The Internet of Things surrounds us. We live within it. We traverse its digital pathways. People are connected. Businesses are too. The Internet of things (IoT) is the network of physical devices, vehicles, home appliances, and other items embedded with electronics, software, sensors, actuators, and network connectivity which enable these objects to connect and exchange data.
There’s no getting away from IoT. Particularly for business. Digitisation is developing at pace and, as such, is fast becoming a top priority for boardrooms. Take the typical office. From mobiles, desktops, laptops to multifunction printers, they are all connected to the internet (of things). Cybersecurity skills and processes are developing within these companies but at a much slower pace.
The tectonic shift in the digital landscape is moving security challenges away from a company’s traditional IT infrastructure into its connected products in the field. These challenges rumble through the entire product life-cycle, even after a product has been sold and changes hands.

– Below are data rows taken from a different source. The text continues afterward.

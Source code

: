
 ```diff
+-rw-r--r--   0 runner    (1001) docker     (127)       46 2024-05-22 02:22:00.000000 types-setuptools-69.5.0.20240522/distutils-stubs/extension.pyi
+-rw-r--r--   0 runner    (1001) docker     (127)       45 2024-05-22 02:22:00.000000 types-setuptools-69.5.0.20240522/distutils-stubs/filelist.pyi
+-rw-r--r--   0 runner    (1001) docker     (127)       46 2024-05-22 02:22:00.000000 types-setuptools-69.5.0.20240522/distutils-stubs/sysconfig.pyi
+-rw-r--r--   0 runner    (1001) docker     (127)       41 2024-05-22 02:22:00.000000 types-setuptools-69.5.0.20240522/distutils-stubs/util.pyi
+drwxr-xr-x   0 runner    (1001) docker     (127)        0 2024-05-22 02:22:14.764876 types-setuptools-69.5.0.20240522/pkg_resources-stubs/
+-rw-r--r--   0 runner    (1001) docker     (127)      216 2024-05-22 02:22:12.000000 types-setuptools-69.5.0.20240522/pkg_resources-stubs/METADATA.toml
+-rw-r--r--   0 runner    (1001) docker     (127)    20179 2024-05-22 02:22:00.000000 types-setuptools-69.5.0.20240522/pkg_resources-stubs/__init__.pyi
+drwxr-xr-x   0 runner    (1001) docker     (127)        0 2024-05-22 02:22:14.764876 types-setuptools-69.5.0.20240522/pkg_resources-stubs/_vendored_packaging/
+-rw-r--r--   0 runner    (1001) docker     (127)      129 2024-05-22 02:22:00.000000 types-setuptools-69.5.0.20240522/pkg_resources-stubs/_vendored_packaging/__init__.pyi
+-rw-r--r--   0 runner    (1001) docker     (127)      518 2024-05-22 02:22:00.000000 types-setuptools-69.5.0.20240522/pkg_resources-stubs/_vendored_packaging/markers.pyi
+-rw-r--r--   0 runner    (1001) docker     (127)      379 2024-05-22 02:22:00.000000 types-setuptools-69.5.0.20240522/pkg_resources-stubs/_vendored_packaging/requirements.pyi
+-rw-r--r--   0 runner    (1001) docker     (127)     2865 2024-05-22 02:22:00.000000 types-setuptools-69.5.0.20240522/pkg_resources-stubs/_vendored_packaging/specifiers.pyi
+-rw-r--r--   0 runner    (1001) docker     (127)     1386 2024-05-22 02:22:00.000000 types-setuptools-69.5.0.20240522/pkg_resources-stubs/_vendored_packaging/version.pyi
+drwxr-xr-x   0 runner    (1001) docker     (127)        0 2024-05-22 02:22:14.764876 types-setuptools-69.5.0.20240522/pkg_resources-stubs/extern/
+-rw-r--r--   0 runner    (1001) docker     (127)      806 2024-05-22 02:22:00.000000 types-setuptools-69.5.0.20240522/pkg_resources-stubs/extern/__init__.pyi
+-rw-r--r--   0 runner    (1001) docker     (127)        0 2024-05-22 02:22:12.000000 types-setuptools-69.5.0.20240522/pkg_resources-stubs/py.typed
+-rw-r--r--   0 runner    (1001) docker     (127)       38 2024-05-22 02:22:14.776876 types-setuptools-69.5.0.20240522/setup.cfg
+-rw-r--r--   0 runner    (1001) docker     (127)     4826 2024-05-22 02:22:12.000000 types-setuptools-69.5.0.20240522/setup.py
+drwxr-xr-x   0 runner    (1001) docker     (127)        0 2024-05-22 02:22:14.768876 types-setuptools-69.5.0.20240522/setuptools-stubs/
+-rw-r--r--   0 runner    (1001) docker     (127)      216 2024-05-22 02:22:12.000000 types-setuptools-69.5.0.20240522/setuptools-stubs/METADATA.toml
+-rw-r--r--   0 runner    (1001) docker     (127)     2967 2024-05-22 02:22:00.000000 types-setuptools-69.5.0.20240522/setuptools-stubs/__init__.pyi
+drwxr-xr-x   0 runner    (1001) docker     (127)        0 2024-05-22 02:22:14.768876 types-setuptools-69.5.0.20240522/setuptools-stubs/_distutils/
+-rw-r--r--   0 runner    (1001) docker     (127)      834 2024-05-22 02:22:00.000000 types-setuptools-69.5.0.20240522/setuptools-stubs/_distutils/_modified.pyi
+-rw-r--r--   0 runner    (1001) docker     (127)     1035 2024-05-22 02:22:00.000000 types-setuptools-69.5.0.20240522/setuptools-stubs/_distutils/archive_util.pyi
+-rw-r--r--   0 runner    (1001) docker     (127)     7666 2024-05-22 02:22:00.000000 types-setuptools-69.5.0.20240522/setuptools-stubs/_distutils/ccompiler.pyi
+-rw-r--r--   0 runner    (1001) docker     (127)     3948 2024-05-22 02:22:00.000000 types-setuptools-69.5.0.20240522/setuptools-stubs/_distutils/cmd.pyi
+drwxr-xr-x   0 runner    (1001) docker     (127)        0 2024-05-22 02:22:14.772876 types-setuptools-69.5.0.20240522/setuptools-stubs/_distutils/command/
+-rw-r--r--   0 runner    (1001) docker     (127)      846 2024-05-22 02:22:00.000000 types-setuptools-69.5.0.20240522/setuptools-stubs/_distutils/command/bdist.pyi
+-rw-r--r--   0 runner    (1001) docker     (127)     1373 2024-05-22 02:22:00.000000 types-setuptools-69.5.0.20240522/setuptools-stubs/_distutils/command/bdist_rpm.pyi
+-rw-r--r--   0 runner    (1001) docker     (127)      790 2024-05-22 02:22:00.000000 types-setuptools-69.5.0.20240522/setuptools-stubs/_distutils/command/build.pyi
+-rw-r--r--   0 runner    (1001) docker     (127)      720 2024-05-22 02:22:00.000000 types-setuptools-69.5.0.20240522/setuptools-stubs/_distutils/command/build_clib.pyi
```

As the security gap continues to widen, the shadowy space within is filled with ever-burgeoning threats.
Are CEOs promoting cybersecurity in the IoT age?
In a bid to understand boardroom preparedness for cybersecurity, McKinsey & Company has produced compelling research. McKinsey conducted a multinational expert survey with 400 managers from Germany, Japan, the United Kingdom, and the United States.
The results indicate that businesses have some way to go in order to promote cybersecurity in the IoT.
Key highlights from McKinsey, include:
- 75% of the IoT-involved experts surveyed say that IoT security is either important or very important and that its relevance will increase. But only 16% say their company is well prepared for the challenge.
- The survey also indicated that low preparedness is often linked to having insufficient budget allocated to IoT cybersecurity.
- Interviews by McKinsey revealed that companies are ill-prepared at every step of the IoT security action chain (predict, prevent, detect, react). Especially weak are prediction capabilities; 16% feel well prepared, compared with 24 to 28% on prevent, detect, and react.
- More than one-third of companies lack a cybersecurity strategy that also covers the IoT. The rest have some sort of strategy, but many report a struggle to implement it.